Inflação e pacote fiscal estão entre as razões para a alta do dólar
Em 2023, a moeda norte-americana recuou 8,06% no ano, no início da gestão Lula, que havia apresentado uma nova regra de contenção dos gastos públicos e a reforma tributária. O dólar em queda foi fundamental para o controle da inflação e o início do ciclo de corte de juros. Em 2024, o caminho se inverteu.
A desvalorização do real diante do dólar foi constante ao longo do ano. Somente nos meses de agosto e setembro o real terminou valorizado em relação ao dólar. Em todos os outros meses de 2024 houve depreciação.
Mas isso não aconteceu somente aqui. A lira turca e o peso mexicano também perderam muito valor este ano. Mas, no caso do real, a desvalorização se acelerou desde novembro, mês em que o governo de Lula (PT) anunciou seu pacote fiscal.
Somente no período de 7 de novembro e 18 de dezembro, o real se desvalorizou 7,3% — com o câmbio subindo de R$ 5,67 para R$ 6,12.
A inflação é considerada um problema. A expectativa é de que o IPCA (Índice de Preços ao Consumidor Amplo) feche acima do teto da meta de 4,5%, definida pelo CMN (Conselho Monetário Nacional).
A última medição do IPCA mostra que a inflação estava em 4,87% nos 12 meses até novembro. Neste caso, inflação alta não é ruim, pois reflete a economia brasileira aquecida e o baixo desemprego. Por outro lado, há uma pressão do mercado financeiro em relação às contas públicas, o que fez com que o governo enviasse ao Congresso um pacote fiscal para cortar gastos.
O nervosismo de ontem do mercado financeiro é atribuído ao pacote, que tramita na Câmara e está sendo desidratado pelos deputados.
Devido às pressões inflacionárias, o Copom pisou no acelerador para elevar a taxa básica de juros, a Selic, em um momento em que os EUA estão cortando seus juros. Ontem, o Fed cortou em 0,25 ponto percentual os juros e anunciou ao menos mais dois cortes no próximo ano.
O comunicado do Copom cita a preocupação das autoridades monetárias brasileiras com o risco de alta da inflação: “A inflação cheia e as medidas subjacentes têm se situado acima da meta para a inflação e apresentaram elevação nas divulgações mais recentes”.
Perspectivas futuras
O presidente eleito dos Estados Unidos, o republicano Donald Trump, tem um desejo de que o dólar se desvalorize. Ao longo de sua campanha eleitoral, ele prometeu um dólar mais fraco durante sua gestão, que começará em 20 de janeiro de 2025.

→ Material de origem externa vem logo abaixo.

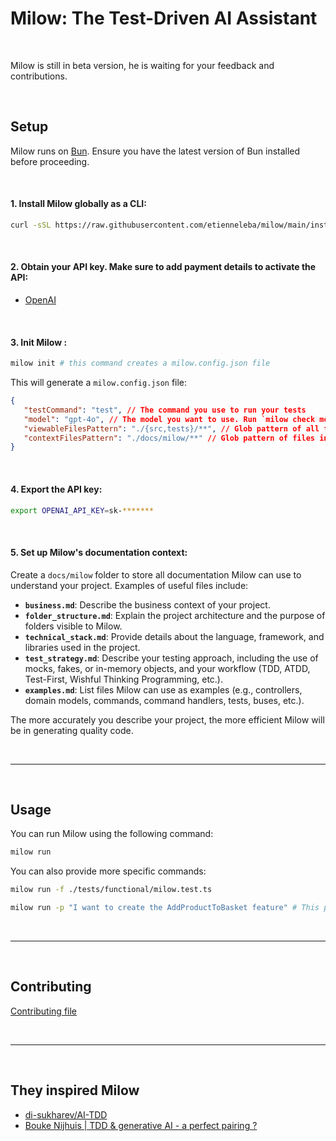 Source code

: # Milow: The Test-Driven AI Assistant

<br />


Milow is still in beta version, he is waiting for your feedback and contributions. 

<br />

## Setup

Milow runs on [Bun](https://bun.sh/). Ensure you have the latest version of Bun installed before proceeding.

<br />

#### 1. Install Milow globally as a CLI:

   ```sh
   curl -sSL https://raw.githubusercontent.com/etienneleba/milow/main/install.sh | bash
   ```
<br />

#### 2. Obtain your API key. Make sure to add payment details to activate the API:
- [OpenAI](https://platform.openai.com/account/api-keys)

<br />

#### 3. Init Milow :

   ```sh
   milow init # this command creates a milow.config.json file
   ```

This will generate a `milow.config.json` file:

   ```json
   {
      "testCommand": "test", // The command you use to run your tests
      "model": "gpt-4o", // The model you want to use. Run `milow check models` to see all available models
      "viewableFilesPattern": "./{src,tests}/**", // Glob pattern of all files Milow can access
      "contextFilesPattern": "./docs/milow/**" // Glob pattern of files included in Milow's context
   }
   ```

<br />

#### 4. Export the API key:

   ```sh
   export OPENAI_API_KEY=sk-*******
   ```

<br />

#### 5. Set up Milow's documentation context:

Create a `docs/milow` folder to store all documentation Milow can use to understand your project. Examples of useful files include:
- **`business.md`**: Describe the business context of your project.
- **`folder_structure.md`**: Explain the project architecture and the purpose of folders visible to Milow.
- **`technical_stack.md`**: Provide details about the language, framework, and libraries used in the project.
- **`test_strategy.md`**: Describe your testing approach, including the use of mocks, fakes, or in-memory objects, and your workflow (TDD, ATDD, Test-First, Wishful Thinking Programming, etc.).
- **`examples.md`**: List files Milow can use as examples (e.g., controllers, domain models, commands, command handlers, tests, buses, etc.).

The more accurately you describe your project, the more efficient Milow will be in generating quality code.

<br />

---

<br />

## Usage

You can run Milow using the following command:

```sh
milow run
```

You can also provide more specific commands:

```sh
milow run -f ./tests/functional/milow.test.ts
```

```sh
milow run -p "I want to create the AddProductToBasket feature" # This prompt will remain in Milow's context throughout the interaction
``` 

<br />

---

<br />

## Contributing 

[Contributing file](docs/CONTRIBUTING.md)

<br />

---

<br />

## They inspired Milow 
   
   - [di-sukharev/AI-TDD](https://github.com/di-sukharev/AI-TDD)
   - [Bouke Nijhuis | TDD & generative AI - a perfect pairing ?](https://www.youtube.com/watch?v=HpYpctLxfJk)



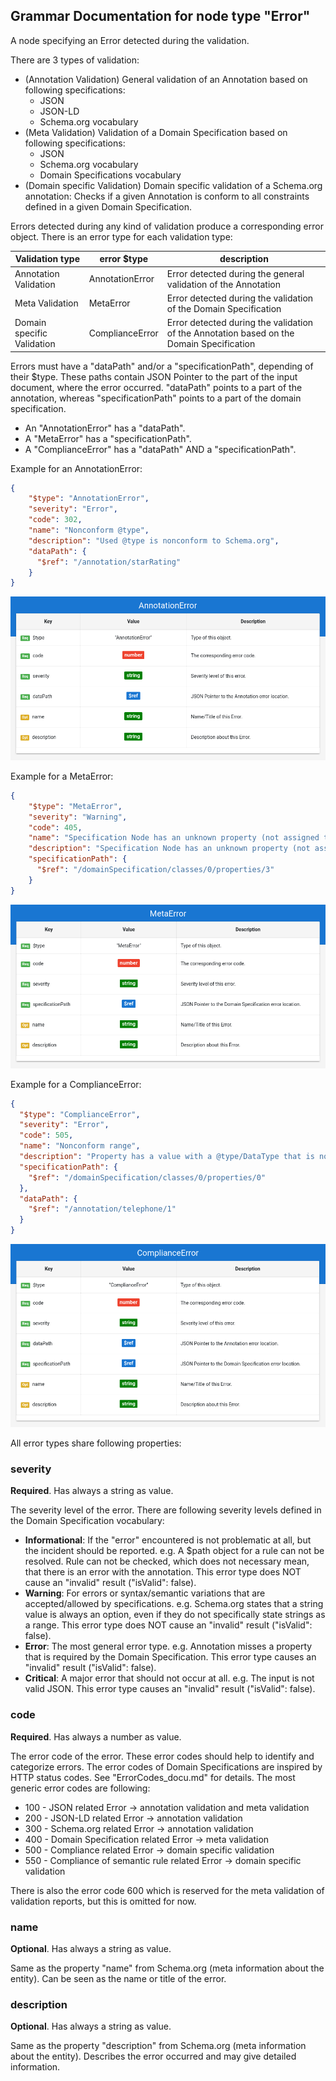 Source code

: ## Grammar Documentation for node type "Error"

A node specifying an Error detected during the validation.

There are 3 types of validation:

*   (Annotation Validation) General validation of an Annotation based on following specifications:
    *   JSON
    *   JSON-LD
    *   Schema.org vocabulary
*   (Meta Validation) Validation of a Domain Specification based on following specifications:
    *   JSON
    *   Schema.org vocabulary
    *   Domain Specifications vocabulary
*   (Domain specific Validation) Domain specific validation of a Schema.org annotation: Checks if a given Annotation is conform to all constraints defined in a given Domain Specification.

Errors detected during any kind of validation produce a corresponding error object. There is an error type for each validation type:

Validation type | error $type |  description
---|----|---
Annotation Validation | AnnotationError | Error detected during the general validation of the Annotation 
Meta Validation | MetaError | Error detected during the validation of the Domain Specification 
Domain specific Validation | ComplianceError | Error detected during the validation of the Annotation based on the Domain Specification

Errors must have a "dataPath" and/or a "specificationPath", depending of their $type. These paths contain JSON Pointer to the part of the input document, where the error occurred. "dataPath" points to a part of the annotation, whereas "specificationPath" points to a part of the domain specification.

*   An "AnnotationError" has a "dataPath".
*   A "MetaError" has a "specificationPath".
*   A "ComplianceError" has a "dataPath" AND a "specificationPath".

Example for an AnnotationError:

```json
{
    "$type": "AnnotationError",
    "severity": "Error",
    "code": 302,
    "name": "Nonconform @type",
    "description": "Used @type is nonconform to Schema.org",
    "dataPath": {
      "$ref": "/annotation/starRating"
    }
}
```


![Syntax diagram](./Images/AnnotationError.png)


Example for a MetaError:

```json
{
    "$type": "MetaError",
    "severity": "Warning",
    "code": 405,
    "name": "Specification Node has an unknown property (not assigned to an extension)",
    "description": "Specification Node has an unknown property (not assigned to an extension)",
    "specificationPath": {
      "$ref": "/domainSpecification/classes/0/properties/3"
    }
}
```


![Syntax diagram](./Images/MetaError.png)


Example for a ComplianceError:

```json
{
  "$type": "ComplianceError",
  "severity": "Error",
  "code": 505,
  "name": "Nonconform range",
  "description": "Property has a value with a @type/DataType that is nonconform to the DS.",
  "specificationPath": {
    "$ref": "/domainSpecification/classes/0/properties/0"
  },
  "dataPath": {
    "$ref": "/annotation/telephone/1"
  }
}
```

![Syntax diagram](./Images/ComplianceError.png)


All error types share following properties:

### severity
**Required**. Has always a string as value.

The severity level of the error. There are following severity levels defined in the Domain Specification vocabulary:

*   **Informational**: If the "error" encountered is not problematic at all, but the incident should be reported. e.g. A $path object for a rule can not be resolved. Rule can not be checked, which does not necessary mean, that there is an error with the annotation. This error type does NOT cause an "invalid" result ("isValid": false).
*   **Warning**: For errors or syntax/semantic variations that are accepted/allowed by specifications. e.g. Schema.org states that a string value is always an option, even if they do not specifically state strings as a range. This error type does NOT cause an "invalid" result ("isValid": false).
*   **Error**: The most general error type. e.g. Annotation misses a property that is required by the Domain Specification. This error type causes an "invalid" result ("isValid": false).
*   **Critical**: A major error that should not occur at all. e.g. The input is not valid JSON. This error type causes an "invalid" result ("isValid": false).

### code
**Required**. Has always a number as value.

The error code of the error. These error codes should help to identify and categorize errors. The error codes of Domain Specifications are inspired by HTTP status codes. See "ErrorCodes_docu.md" for details. The most generic error codes are following:

*   100 - JSON related Error -> annotation validation and meta validation
*   200 - JSON-LD related Error -> annotation validation
*   300 - Schema.org related Error -> annotation validation
*   400 - Domain Specification related Error -> meta validation
*   500 - Compliance related Error -> domain specific validation
*   550 - Compliance of semantic rule related Error -> domain specific validation

There is also the error code 600 which is reserved for the meta validation of validation reports, but this is omitted for now.

### name
**Optional**. Has always a string as value.

Same as the property "name" from Schema.org (meta information about the entity).
Can be seen as the name or title of the error.

### description
**Optional**. Has always a string as value.

Same as the property "description" from Schema.org (meta information about the entity).
Describes the error occurred and may give detailed information. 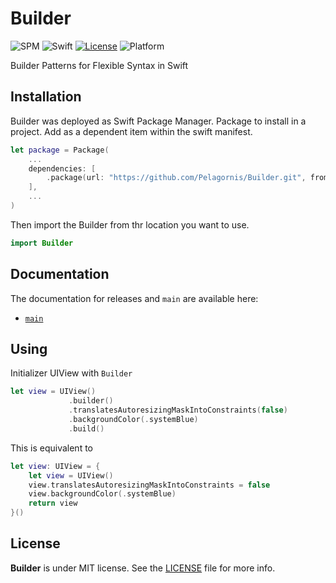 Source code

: # Builder

![SPM](https://img.shields.io/badge/SPM-compatible-brightgreen.svg)
![Swift](https://img.shields.io/badge/Swift-5.7-orange.svg)
[![License](https://img.shields.io/github/license/pelagornis/Builder)](https://github.com/pelagornis/Builder/blob/main/LICENSE)
![Platform](https://img.shields.io/badge/platforms-iOS%2011.0%7C%20tvOS%2011.0%7C%20macOS%2010.3%7C%20watchOS%204.0-red.svg)

Builder Patterns for Flexible Syntax in Swift

## Installation
Builder was deployed as Swift Package Manager. Package to install in a project. Add as a dependent item within the swift manifest.
```swift
let package = Package(
    ...
    dependencies: [
        .package(url: "https://github.com/Pelagornis/Builder.git", from: "1.0.0")
    ],
    ...
)
```

Then import the Builder from thr location you want to use.
```swift
import Builder
```

## Documentation
The documentation for releases and ``main`` are available here:
- [``main``](https://pelagornis.github.io/Builder/main/documentation/builder)


## Using
Initializer UIView with ``Builder``

```swift
let view = UIView()
             .builder()
             .translatesAutoresizingMaskIntoConstraints(false)
             .backgroundColor(.systemBlue)
             .build()
```

This is equivalent to

```swift
let view: UIView = {
    let view = UIView()
    view.translatesAutoresizingMaskIntoConstraints = false
    view.backgroundColor(.systemBlue)
    return view
}()
```


## License
**Builder** is under MIT license. See the [LICENSE](LICENSE) file for more info.
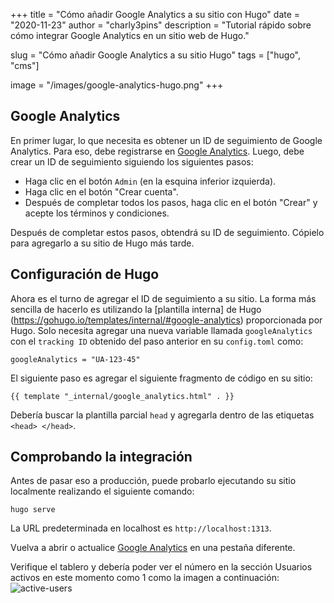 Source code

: +++
title = "Cómo añadir Google Analytics a su sitio con Hugo"
date = "2020-11-23"
author = "charly3pins"
description = "Tutorial rápido sobre cómo integrar Google Analytics en un sitio web de Hugo."

slug = "Cómo añadir Google Analytics a su sitio Hugo"
tags = ["hugo", "cms"]

image = "/images/google-analytics-hugo.png"
+++
## Google Analytics

En primer lugar, lo que necesita es obtener un ID de seguimiento de Google Analytics. Para eso, debe registrarse en [Google Analytics](https://analytics.google.com/analytics/web/). Luego, debe crear un ID de seguimiento siguiendo los siguientes pasos:

- Haga clic en el botón `Admin` (en la esquina inferior izquierda).
- Haga clic en el botón "Crear cuenta".
- Después de completar todos los pasos, haga clic en el botón "Crear" y acepte los términos y condiciones.

Después de completar estos pasos, obtendrá su ID de seguimiento. Cópielo para agregarlo a su sitio de Hugo más tarde.

## Configuración de Hugo

Ahora es el turno de agregar el ID de seguimiento a su sitio.
La forma más sencilla de hacerlo es utilizando la [plantilla interna] de Hugo (https://gohugo.io/templates/internal/#google-analytics) proporcionada por Hugo. Solo necesita agregar una nueva variable llamada `googleAnalytics` con el `tracking ID` obtenido del paso anterior en su `config.toml` como:
```vim
googleAnalytics = "UA-123-45"
```

El siguiente paso es agregar el siguiente fragmento de código en su sitio:
```vim
{{ template "_internal/google_analytics.html" . }}
```
Debería buscar la plantilla parcial `head` y agregarla dentro de las etiquetas `<head> </head>`.

## Comprobando la integración

Antes de pasar eso a producción, puede probarlo ejecutando su sitio localmente realizando el siguiente comando:
```vim
hugo serve
```

La URL predeterminada en localhost es `http://localhost:1313`.

Vuelva a abrir o actualice [Google Analytics](https://analytics.google.com/analytics/web/) en una pestaña diferente.

Verifique el tablero y debería poder ver el número en la sección Usuarios activos en este momento como 1 como la imagen a continuación:
![active-users](/images/google-analytics-active-users.png) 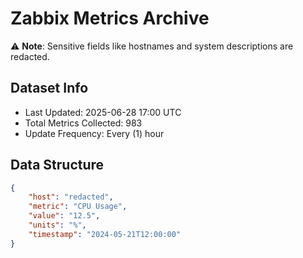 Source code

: # Zabbix Metrics Archive

⚠️ **Note**: Sensitive fields like hostnames and system descriptions are redacted.

## Dataset Info
- Last Updated: 2025-06-28 17:00 UTC
- Total Metrics Collected: 983
- Update Frequency: Every (1) hour

## Data Structure
```json
{
    "host": "redacted",
    "metric": "CPU Usage",
    "value": "12.5",
    "units": "%",
    "timestamp": "2024-05-21T12:00:00"
}
```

A ideia de Trump é travar uma guerra comercial, a exemplo do que fez na gestão anterior, fortalecendo a balança comercial norte-americana.
A razão é que um dólar desvalorizado encarece o valor de produtos importados dentro dos Estados Unidos — dando a produtos americanos uma vantagem competitiva em relação aos estrangeiros. Por outro lado, os produtos americanos ficam mais baratos e competitivos no exterior.
Mas não é o que está acontecendo com a moeda desde que ele foi eleito. Os mercados internacionais acreditam que muitas das políticas sinalizadas por Trump até agora vão acabar provocando o efeito contrário ao desejado por ele.